A cluster of texts tackles divers incarnations of West Coast cultural and intellectual life. BC writer Susan Musgrave ruminates over her peregrinations to reveal the formative events and spiritual alliances in her creativity. A Gulf Island poet, Brian Brett, reviews Robert Bringhurst's revelational translation of ancient Haida myths, polemicizing, in the process, with current political practices in certain First Nations councils and their impact on cultural production and publication. Freelance curator Karen Duffek turns her eye to Vancouver's Museum of Anthropology, which is now celebrating its 50th Anniversary. Andrew Klobucar, a member of the Kootenay School of Writers who has just shored up in Vancouver's sister city of San Francisco, offers an overview of past and present editions of the border-breaking BC literary journal, West Coast Line. Also covered are biographies of pioneering academic Pauline Jewett, former MP and the first Canadian woman to serve as president of Simon Fraser University, and of Alejandro Malaspina, an explorer whose name has been given to places and institutions up and down the West Coast even though his ship never reached the waters of the Georgia Strait.

Beyond the boundary of Pacific archipelagos to the Aegean's Cyclades, Montreal writer David Solway introduces Canadian lovers of poetry to the peerless voice and elusive figure of Andreas Karavis, who, from his island hermitage, is fast becoming one of the most influential verse-makers in Greece today.
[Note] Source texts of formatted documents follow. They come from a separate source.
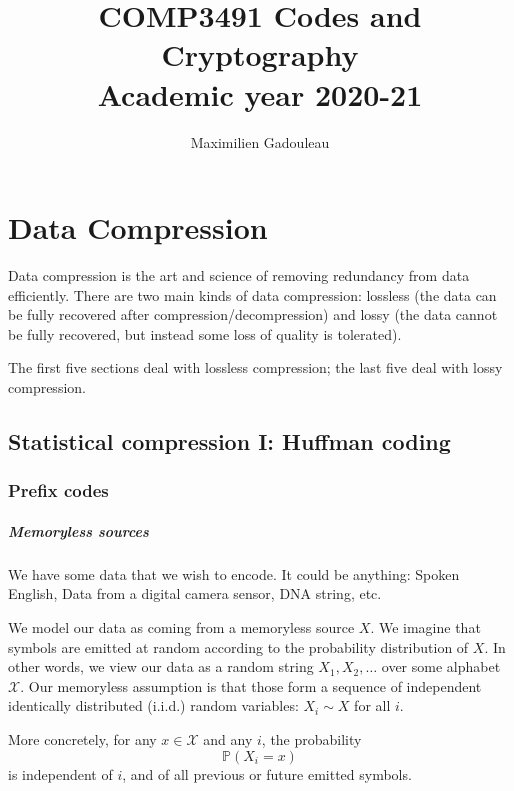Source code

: \documentclass[a4paper, 11pt, openany]{book}
\title{COMP3491 Codes and Cryptography\\ Academic year 2020-21}
\date{\Important{Version \today}}
\author{Maximilien Gadouleau}
\numberwithin{equation}{section}
\theoremstyle{plain}
\theoremstyle{definition}
\newcommand{\probability}{\mathbb{P}}
\begin{document}
\maketitle

\tableofcontents


\chapter{Data Compression}

Data compression is the art and science of removing redundancy from data efficiently. There are two main kinds of data compression: lossless (the data can be fully recovered after compression/decompression) and lossy (the data cannot be fully recovered, but instead some loss of quality is tolerated).

The first five sections deal with lossless compression; the last five deal with lossy compression.

\section{Statistical compression I: Huffman coding}
\label{sec:01}

\subsection{Prefix codes}

\paragraph{Memoryless sources}

We have some data that we wish to encode. It could be anything: Spoken English, Data from a digital camera sensor, DNA string, etc.

We model our data as coming from a memoryless source $X$. We imagine that symbols are emitted at random according to the probability distribution of $X$. In other words, we view our data as a random string $X_1, X_2, \dots$ over some alphabet $\mathcal{X}$. Our memoryless assumption is that those form a sequence of independent identically distributed (i.i.d.) random variables: $X_i \sim X$ for all $i$.

More concretely, for any $x \in \mathcal{X}$ and any $i$, the probability 
\[
    \probability(X_i = x)
\]
is independent of $i$, and of all previous or future emitted symbols.
\end{document}
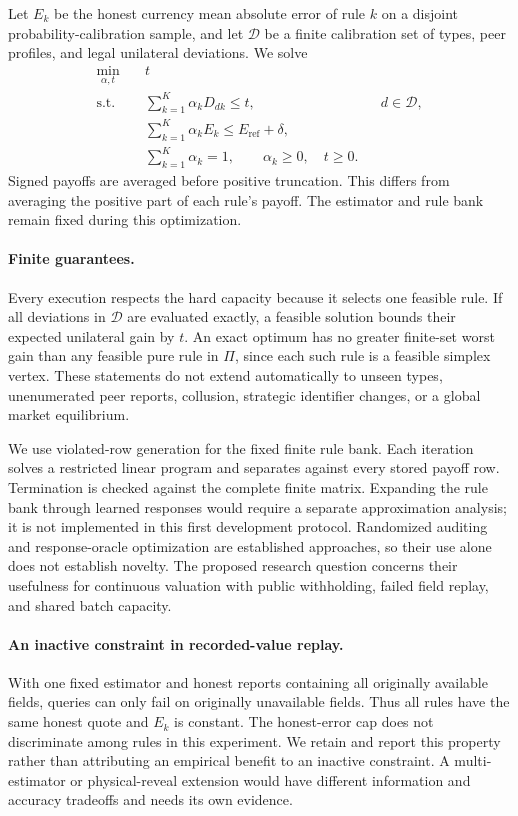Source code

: \documentclass[10pt]{article}
\begin{document}
Let $E_k$ be the honest currency mean absolute error of rule $k$ on a disjoint
probability-calibration sample, and let $\mathcal{D}$ be a finite calibration
set of types, peer profiles, and legal unilateral deviations. We solve
\begin{align}
\min_{\alpha,t}\quad &t \\
\text{s.t.}\quad &\sum_{k=1}^K\alpha_kD_{dk}\leq t,
                   && d\in\mathcal{D},\\
&\sum_{k=1}^K\alpha_kE_k\leq E_{\mathrm{ref}}+\delta,\\
&\sum_{k=1}^K\alpha_k=1,\qquad\alpha_k\geq0,\quad t\geq0.
\end{align}
Signed payoffs are averaged before positive truncation. This differs from
averaging the positive part of each rule's payoff. The estimator and rule bank
remain fixed during this optimization.

\paragraph{Finite guarantees.}
Every execution respects the hard capacity because it selects one feasible
rule. If all deviations in $\mathcal{D}$ are evaluated exactly, a feasible
solution bounds their expected unilateral gain by $t$. An exact optimum has
no greater finite-set worst gain than any feasible pure rule in $\Pi$, since
each such rule is a feasible simplex vertex. These statements do not extend
automatically to unseen types, unenumerated peer reports, collusion, strategic
identifier changes, or a global market equilibrium.

We use violated-row generation for the fixed finite rule bank. Each iteration
solves a restricted linear program and separates against every stored payoff
row. Termination is checked against the complete finite matrix. Expanding the
rule bank through learned responses would require a separate approximation
analysis; it is not implemented in this first development protocol. Randomized
auditing and response-oracle optimization are established approaches, so their
use alone does not establish novelty. The proposed research question concerns
their usefulness for continuous valuation with public withholding, failed
field replay, and shared batch capacity.

\paragraph{An inactive constraint in recorded-value replay.}
With one fixed estimator and honest reports containing all originally available
fields, queries can only fail on originally unavailable fields. Thus all rules
have the same honest quote and $E_k$ is constant. The honest-error cap does not
discriminate among rules in this experiment. We retain and report this property
rather than attributing an empirical benefit to an inactive constraint. A
multi-estimator or physical-reveal extension would have different information
and accuracy tradeoffs and needs its own evidence.
\end{document}
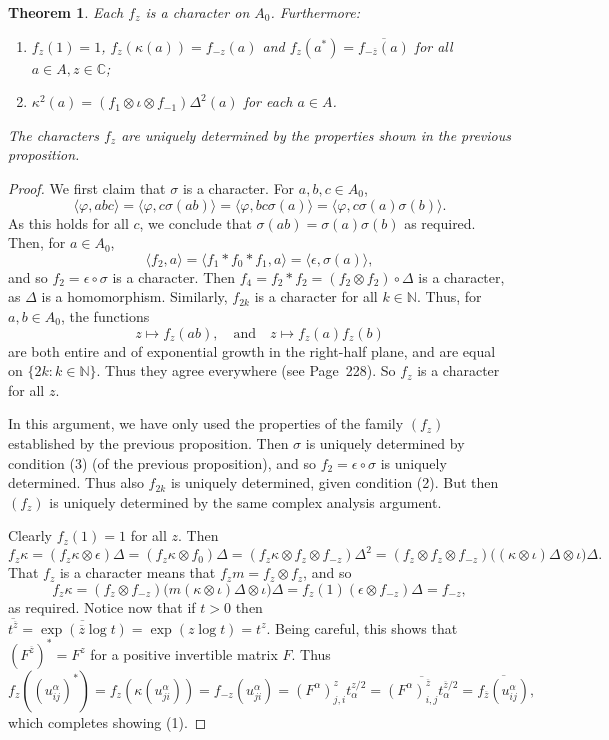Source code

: \documentclass[twoside,a4paper,12pt]{article}
\theoremstyle{plain}
\newtheorem{theorem}[proposition]{Theorem}
\theoremstyle{definition}
\newcommand{\ip}[2]{\langle #1,#2 \rangle}
\begin{document}
\begin{theorem}
Each $f_z$ is a character on $A_0$.  Furthermore:
\begin{enumerate}
\item $f_z(1)=1$, $f_z(\kappa(a)) = f_{-z}(a)$ and $f_z(a^*)
  = \overline{ f_{-\overline z}(a) }$ for all $a\in A,z\in\mathbb C$;
\item $\kappa^2(a) = (f_1\otimes\iota\otimes f_{-1})\Delta^2(a)$
  for each $a\in A$.
\end{enumerate}
The characters $f_z$ are uniquely determined by the properties shown in
the previous proposition.
\end{theorem}
\begin{proof}
We first claim that $\sigma$ is a character.  For $a,b,c\in A_0$,
\[ \ip{\varphi}{abc} = \ip{\varphi}{c\sigma(ab)}
= \ip{\varphi}{bc\sigma(a)} = \ip{\varphi}{c\sigma(a) \sigma(b)}. \]
As this holds for all $c$, we conclude that $\sigma(ab) = \sigma(a)\sigma(b)$
as required.  Then, for $a\in A_0$,
\[ \ip{f_2}{a} = \ip{f_1 * f_0 * f_1}{a} = \ip{\epsilon}{\sigma(a)}, \]
and so $f_2 = \epsilon\circ\sigma$ is a character.  Then
$f_4 = f_2*f_2 = (f_2\otimes f_2)\circ\Delta$ is a character, as $\Delta$ is
a homomorphism.  Similarly, $f_{2k}$ is a character for all $k\in\mathbb N$.
Thus, for $a,b\in A_0$, the functions
\[ z\mapsto f_z(ab), \quad\text{and}\quad z\mapsto f_z(a)f_z(b) \]
are both entire and of exponential growth in the right-half plane, and are
equal on $\{ 2k : k\in\mathbb N\}$.  Thus they agree everywhere
(see \cite{woro1}{Page~228}).  So $f_z$ is a character for all $z$.

In this argument, we have only used the properties of the family $(f_z)$
established by the previous proposition.  Then $\sigma$ is uniquely
determined by condition (3) (of the previous proposition), and so
$f_2 = \epsilon\circ\sigma$ is uniquely determined.  Thus also $f_{2k}$
is uniquely determined, given condition (2).  But then $(f_z)$ is
uniquely determined by the same complex analysis argument.

Clearly $f_z(1)=1$ for all $z$.  Then
\[ f_z\kappa = (f_z\kappa\otimes\epsilon)\Delta
= (f_z\kappa\otimes f_0)\Delta
= (f_z\kappa\otimes f_z \otimes f_{-z})\Delta^2
= (f_z\otimes f_z\otimes f_{-z})\big( (\kappa\otimes\iota)\Delta
\otimes\iota\big)\Delta. \]
That $f_z$ is a character means that $f_zm = f_z\otimes f_z$, and so
\[ f_z\kappa = 
(f_z\otimes f_{-z})\big( m(\kappa\otimes\iota)\Delta \otimes \iota\big) \Delta
= f_z(1) (\epsilon\otimes f_{-z})\Delta
= f_{-z}, \]
as required.  Notice now that if $t>0$ then $\overline{t^{\overline z}}
= \overline{\exp(\overline{z}\log t)} = \exp(z\log t) = t^z$.  Being careful,
this shows that $(F^{\overline z})^* = F^z$ for a positive invertible
matrix $F$.  Thus
\[ f_z( (u^\alpha_{ij})^* ) = f_z( \kappa(u^\alpha_{ji}))
= f_{-z}(u^\alpha_{ji})
= (F^\alpha)^z_{j,i} t_\alpha^{z/2}
= \overline{ (F^\alpha)^{\overline z}_{i,j} t_\alpha^{\overline z/2} }
= \overline{ f_{\overline z}( u^\alpha_{ij} ) }, \]
which completes showing (1).


\end{proof}
\end{document}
And Branko Gorjup speaks with writer Anne Michaels. Michaels, who has just published her third volume of poetry, also reviewed here, discusses her ongoing poetic investigation of the human body as a site of memory-personal and collective, historical and anthropological.

Finally, we have a wrap-up of four Shakespeare plays that were performed at this year's Stratford Festival; reviews of the latest books by University of Toronto philosopher Ian Hacking, Guelph University Professor of Philosophy and Zoology Michael Ruse, and art historians Clement Greenberg and T.J. Clark; and the illuminatingly differing responses by writers like Jane Urquhart, Paul Quarrington, Spider Robinson, and Tomson Highway to a fundamental question posed by Margie Rutledge-and, incidentally, touched on by Musgrave and Karavis as well- just where is hope in fiction?